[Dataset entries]
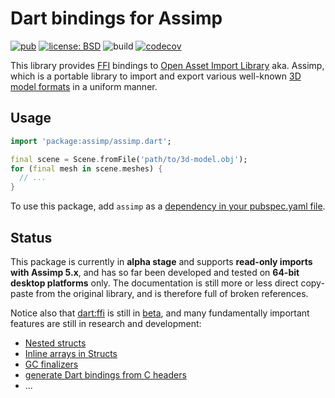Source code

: # Dart bindings for Assimp

[![pub](https://img.shields.io/pub/v/assimp.svg)](https://pub.dev/packages/assimp)
[![license: BSD](https://img.shields.io/badge/license-BSD-yellow.svg)](https://opensource.org/licenses/BSD-3-Clause)
![build](https://github.com/jpnurmi/dart_assimp/workflows/Build/badge.svg)
[![codecov](https://codecov.io/gh/jpnurmi/dart_assimp/branch/master/graph/badge.svg)](https://codecov.io/gh/jpnurmi/dart_assimp)

This library provides [FFI](https://dart.dev/guides/libraries/c-interop) bindings to
[Open Asset Import Library](http://assimp.org/) aka. Assimp, which is a portable library to import
and export various well-known [3D model formats](https://github.com/assimp/assimp/blob/master/Readme.md#supported-file-formats)
in a uniform manner.

## Usage

```dart
import 'package:assimp/assimp.dart';

final scene = Scene.fromFile('path/to/3d-model.obj');
for (final mesh in scene.meshes) {
  // ...
}
```

To use this package, add `assimp` as a [dependency in your pubspec.yaml file](https://flutter.io/platform-plugins/).

## Status

This package is currently in **alpha stage** and supports **read-only imports with Assimp 5.x**,
and has so far been developed and tested on **64-bit desktop platforms** only. The documentation
is still more or less direct copy-paste from the original library, and is therefore full of broken
references.

Notice also that [dart:ffi](https://dart.dev/guides/libraries/c-interop) is still in
[beta](https://github.com/dart-lang/sdk/issues/34452), and many fundamentally important features
are still in research and development:
- [Nested structs](https://github.com/dart-lang/sdk/issues/37271)
- [Inline arrays in Structs](https://github.com/dart-lang/sdk/issues/35763)
- [GC finalizers](https://github.com/dart-lang/sdk/issues/35770)
- [generate Dart bindings from C headers](https://github.com/dart-lang/sdk/issues/35843)
- ...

> Directions for this task: In the entries above, find the line containing "To use this". Set down that line and every line after it through the last one, exactly and alone.

> Task response:
To use this package, add `assimp` as a [dependency in your pubspec.yaml file](https://flutter.io/platform-plugins/).

## Status

This package is currently in **alpha stage** and supports **read-only imports with Assimp 5.x**,
and has so far been developed and tested on **64-bit desktop platforms** only. The documentation
is still more or less direct copy-paste from the original library, and is therefore full of broken
references.

Notice also that [dart:ffi](https://dart.dev/guides/libraries/c-interop) is still in
[beta](https://github.com/dart-lang/sdk/issues/34452), and many fundamentally important features
are still in research and development:
- [Nested structs](https://github.com/dart-lang/sdk/issues/37271)
- [Inline arrays in Structs](https://github.com/dart-lang/sdk/issues/35763)
- [GC finalizers](https://github.com/dart-lang/sdk/issues/35770)
- [generate Dart bindings from C headers](https://github.com/dart-lang/sdk/issues/35843)
- ...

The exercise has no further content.